Ernie September 29, 2011 at 04:30 PM
"...porches have to be inspected every five years." I would bet there are a lot of people who have never heard of this. Perhaps Patch could interview Building Commissioner Erickson and ask about some of the lesser known building codes (i.e. those that have not been enforced for years and years). It would also be good to have some examples about what makes an egress 'non-conforming'. Some Milford homeowners, who have not been the subject of any complaints, might be willing to have their properties inspected voluntarily to identify some of these lesser known building code issues -- that have not been enforced for years and years. But they would not be willing to do so if their names and addresses were going to be published. The Town could take an enlightened approach and create a voluntary inspection program (with something more lenient than the 14 day repair deadline) and even award a certificate of 'safe housing' which might help families make a better decision about which apt. to rent and might allow owners to seek higher rents. The Neighborhood Task Force approach -- targeting problem properties -- is a great deal more positive that the Board of Health's inspection program of several years ago that resulted in court challenges, anger and a lot of front page, bold headline, negative publicity for Milford.

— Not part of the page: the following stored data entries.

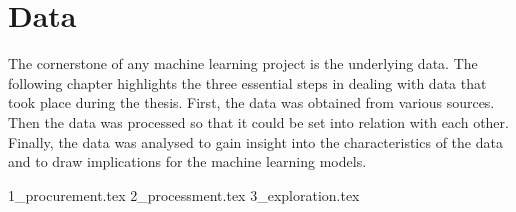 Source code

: \clearpage \section{Data}

The cornerstone of any machine learning project is the underlying data. The following chapter highlights the three essential steps in dealing with data that took place during the thesis. First, the data was obtained from various sources. Then the data was processed so that it could be set into relation with each other. Finally, the data was analysed to gain insight into the characteristics of the data and to draw implications for the machine learning models.

{1_procurement.tex}
{2_processment.tex}
{3_exploration.tex}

Mary MacDonald (Editor) September 29, 2011 at 05:02 PM
Good idea, thanks Ernie.
Myd Nevins September 29, 2011 at 05:58 PM
I never would have known about the porch reinspection either. Makes sense though as at least a handful of times a year a porch collapses somewhere and peope get hurt. Good idea about the voluntary inspecttions. Maybe even see if a person's insurance company might give a small discount if there were a certificate.
Ernie September 29, 2011 at 09:20 PM
Good idea about the the insurance company discount; some (many?) of us receive reduced rates for safe driving. Thinking a bit more about a voluntary inspection program: the folks responsible for code enforcement could come up with a limited list of the most significant issues that would effect resident and firefighter safety. The list would not include every single possible building code issue but a sufficient number of issues to obtain a significant level of safety. Property owners who meet those standards could receive a certificate valid for a specified period of time. And no public exposure if they volunteer for an inspection but do not meet those standards. Another thought might be for the Building Inspector to conduct public information meetings for property owners concerning current building codes as it seems new ones get added and some old ones are not enforced and thus forgotten. With a new Building Inspector in place, the Town has an opportunity to move ahead in a vigorous, yet positive, way.